5. William Moulton’s brother, R.G. Moulton, a professor at the liberal Chicago University, claimed that the book of Job is a parable. “But the great majority of readers will take these chapters to be part of the parable into which the history of Job has been worked up. The incidents in heaven, like the incidents of the prodigal son, they will understand to be spiritually imagined, not historically narrated” (R.G. Moulton, The Literary Study of the Bible, p. 37).
6. William’s sons Richard Green (1849-1924) and James Hope (1863-1917) followed in his footsteps in many ways. They revised their father’s The History of the English Bible.
Richard was professor of poetry at Cambridge and later professor of English at the University of Chicago. In 1907 Richard published his translation called “The Modern Reader’s Bible: The books of the Bible with three books of the Apocrypha presented in modern literary form.” In The Literary Study of the Bible (1896), Richard championed higher criticism as the saviour of the Bible, supporting the views of the theological liberal Matthew Arnold, Oxford professor of poetry, who called evangelical Bible believers such as Dwight L. Moody “Philistines” and rejected both the fall of man and redemption through Jesus Christ.

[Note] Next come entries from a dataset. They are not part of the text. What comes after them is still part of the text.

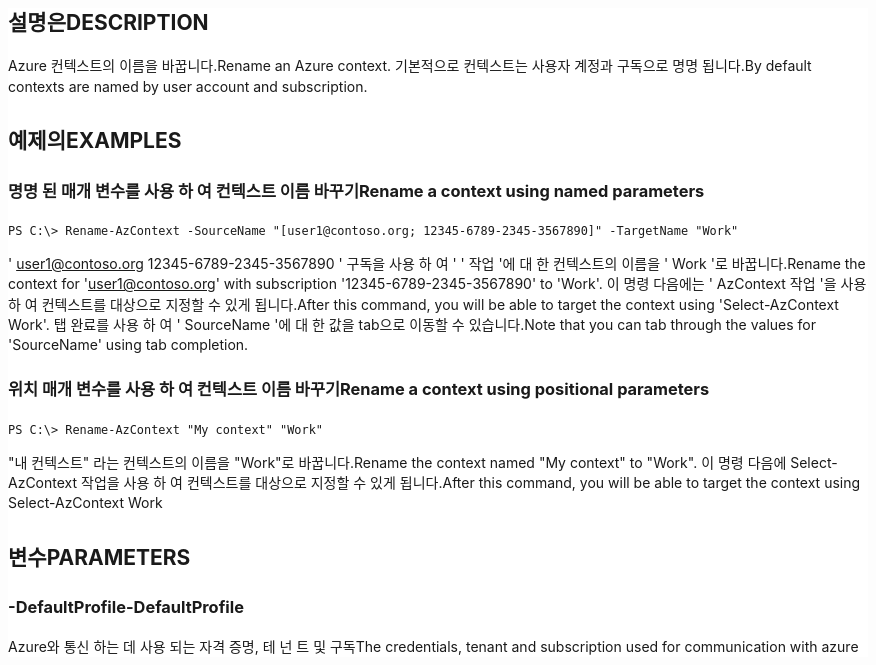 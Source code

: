 ## <span data-ttu-id="8a263-108">설명은</span><span class="sxs-lookup"><span data-stu-id="8a263-108">DESCRIPTION</span></span>
<span data-ttu-id="8a263-109">Azure 컨텍스트의 이름을 바꿉니다.</span><span class="sxs-lookup"><span data-stu-id="8a263-109">Rename an Azure context.</span></span>  <span data-ttu-id="8a263-110">기본적으로 컨텍스트는 사용자 계정과 구독으로 명명 됩니다.</span><span class="sxs-lookup"><span data-stu-id="8a263-110">By default contexts are named by user account and subscription.</span></span>

## <span data-ttu-id="8a263-111">예제의</span><span class="sxs-lookup"><span data-stu-id="8a263-111">EXAMPLES</span></span>

### <span data-ttu-id="8a263-112">명명 된 매개 변수를 사용 하 여 컨텍스트 이름 바꾸기</span><span class="sxs-lookup"><span data-stu-id="8a263-112">Rename a context using named parameters</span></span>
```
PS C:\> Rename-AzContext -SourceName "[user1@contoso.org; 12345-6789-2345-3567890]" -TargetName "Work"
```

<span data-ttu-id="8a263-113">' user1@contoso.org 12345-6789-2345-3567890 ' 구독을 사용 하 여 ' ' 작업 '에 대 한 컨텍스트의 이름을 ' Work '로 바꿉니다.</span><span class="sxs-lookup"><span data-stu-id="8a263-113">Rename the context for 'user1@contoso.org' with subscription '12345-6789-2345-3567890' to 'Work'.</span></span>  <span data-ttu-id="8a263-114">이 명령 다음에는 ' AzContext 작업 '을 사용 하 여 컨텍스트를 대상으로 지정할 수 있게 됩니다.</span><span class="sxs-lookup"><span data-stu-id="8a263-114">After this command, you will be able to target the context using 'Select-AzContext Work'.</span></span>  <span data-ttu-id="8a263-115">탭 완료를 사용 하 여 ' SourceName '에 대 한 값을 tab으로 이동할 수 있습니다.</span><span class="sxs-lookup"><span data-stu-id="8a263-115">Note that you can tab through the values for 'SourceName' using tab completion.</span></span>

### <span data-ttu-id="8a263-116">위치 매개 변수를 사용 하 여 컨텍스트 이름 바꾸기</span><span class="sxs-lookup"><span data-stu-id="8a263-116">Rename a context using positional parameters</span></span>
```
PS C:\> Rename-AzContext "My context" "Work"
```

<span data-ttu-id="8a263-117">"내 컨텍스트" 라는 컨텍스트의 이름을 "Work"로 바꿉니다.</span><span class="sxs-lookup"><span data-stu-id="8a263-117">Rename the context named "My context" to "Work".</span></span>  <span data-ttu-id="8a263-118">이 명령 다음에 Select-AzContext 작업을 사용 하 여 컨텍스트를 대상으로 지정할 수 있게 됩니다.</span><span class="sxs-lookup"><span data-stu-id="8a263-118">After this command, you will be able to target the context using Select-AzContext Work</span></span>

## <span data-ttu-id="8a263-119">변수</span><span class="sxs-lookup"><span data-stu-id="8a263-119">PARAMETERS</span></span>

### <span data-ttu-id="8a263-120">-DefaultProfile</span><span class="sxs-lookup"><span data-stu-id="8a263-120">-DefaultProfile</span></span>
<span data-ttu-id="8a263-121">Azure와 통신 하는 데 사용 되는 자격 증명, 테 넌 트 및 구독</span><span class="sxs-lookup"><span data-stu-id="8a263-121">The credentials, tenant and subscription used for communication with azure</span></span>

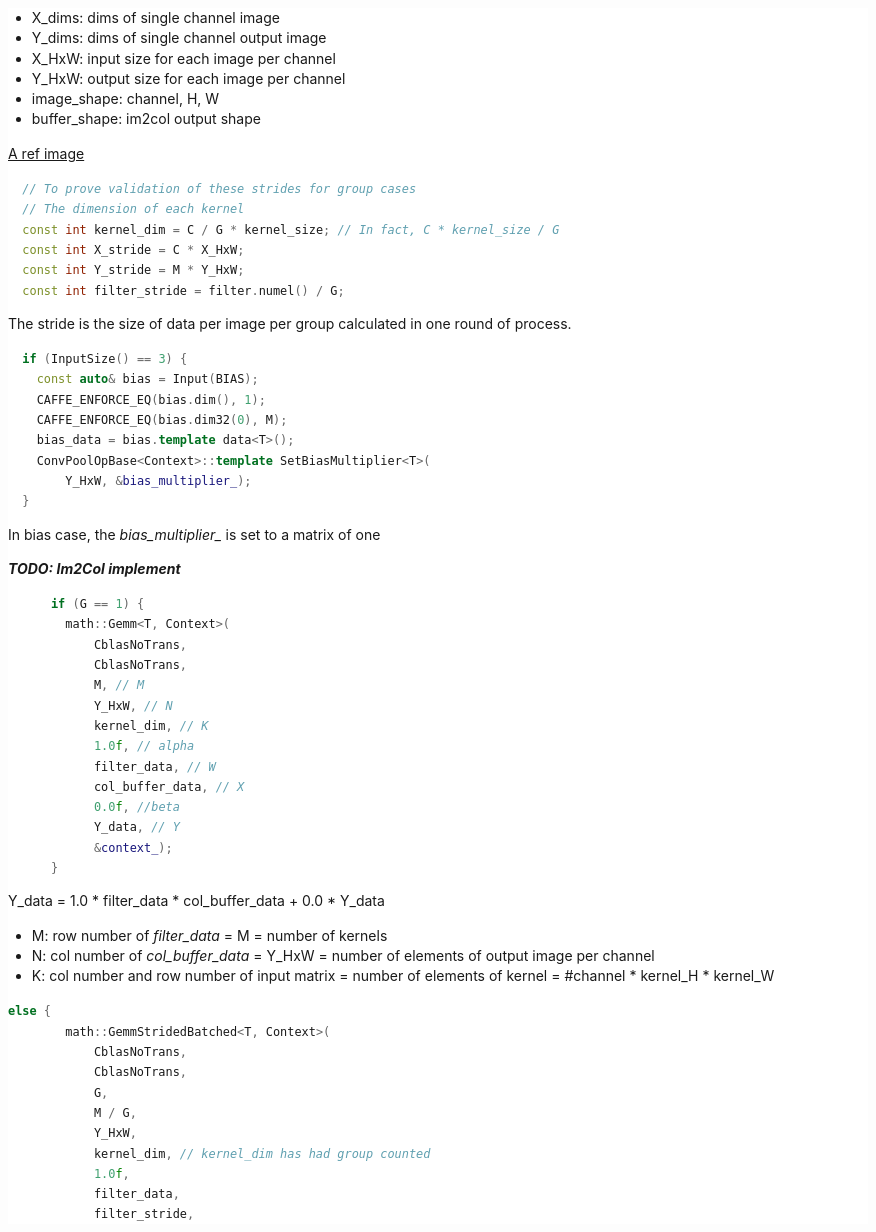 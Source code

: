* X_dims: dims of single channel image
* Y_dims: dims of single channel output image
* X_HxW: input size for each image per channel
* Y_HxW: output size for each image per channel
* image_shape: channel, H, W
* buffer_shape: im2col output shape

[A ref image](https://raw.githubusercontent.com/fulltopic/Dp4jPractice/master/docs/images/im2col.jpg)

``` c++
  // To prove validation of these strides for group cases
  // The dimension of each kernel
  const int kernel_dim = C / G * kernel_size; // In fact, C * kernel_size / G
  const int X_stride = C * X_HxW;
  const int Y_stride = M * Y_HxW;
  const int filter_stride = filter.numel() / G;
``` 
The stride is the size of data per image per group calculated in one round of process.
``` c++
  if (InputSize() == 3) {
    const auto& bias = Input(BIAS);
    CAFFE_ENFORCE_EQ(bias.dim(), 1);
    CAFFE_ENFORCE_EQ(bias.dim32(0), M);
    bias_data = bias.template data<T>();
    ConvPoolOpBase<Context>::template SetBiasMultiplier<T>(
        Y_HxW, &bias_multiplier_);
  }
```  
In bias case, the *bias_multiplier_* is set to a matrix of one

***TODO: Im2Col implement***
``` c++
      if (G == 1) {
        math::Gemm<T, Context>(
            CblasNoTrans,
            CblasNoTrans,
            M, // M
            Y_HxW, // N
            kernel_dim, // K
            1.0f, // alpha
            filter_data, // W
            col_buffer_data, // X
            0.0f, //beta
            Y_data, // Y
            &context_);
      }
```
Y_data = 1.0 * filter_data * col_buffer_data + 0.0 * Y_data
* M: row number of *filter_data* = M = number of kernels
* N: col number of *col_buffer_data* = Y_HxW = number of elements of output image per channel
* K: col number and row number of input matrix
    = number of elements of kernel 
    = #channel * kernel_H * kernel_W
``` c++
else {
        math::GemmStridedBatched<T, Context>(
            CblasNoTrans,
            CblasNoTrans,
            G,
            M / G,
            Y_HxW,
            kernel_dim, // kernel_dim has had group counted
            1.0f,
            filter_data,
            filter_stride,
```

James became a Methodist minister and taught Greek and other languages at the University of Manchester and Didsbury Wesleyan College. He co-authored with George Milligan The Vocabulary of the Greek Testament Illustrated from the Papyri and other non-Literary Sources (Grand Rapids: Eerdmans, 1930). He was an expert in the Zoroastrian religion, believing its original teachings to be “the purest and truest religion next to the Bible.” He visited India in 1917 to study the Parsees and their Zoroastrian religion. From there he went to Egypt to join Rendel Harris. He died when the ship they were traveling in across the Mediterranean was torpedoed and sunk. James Moulton denied the infallible inspiration of the Bible. He held the Form Critic approach to the Gospels, believing in the mythical “Q” document, which allegedly provided material for Matthew, Mark, and Luke. “Since, however, there is a large amount of matter, almost exclusively sayings of Jesus, common to Matthew and Luke, but not found in Mark, we postulate the use of another document [now called ‘Q’], which must have been lost very soon after the evangelists worked up its material” (James Moulton, “How We Got Our Gospels,” Egyptian Rubbish Heaps: Five Popular Lectures on the New Testament with a Sermon, delivered at Northfield, Massachusetts, in August, 1914). He believed that Matthew did not write the Gospel we have today by that name. He only wrote a collection of the sayings of Jesus and an unknown person used it to create the gospel of Matthew. “He did not write the Gospel of Matthew as we have it; but he made the collection of the Sayings of Jesus, and this collection became the principal basis of the important book which is called ‘The Gospel according to Matthew.’ This book, like so many others in Old Testament and New, comes down to us without any certainty who wrote it” (Ibid.).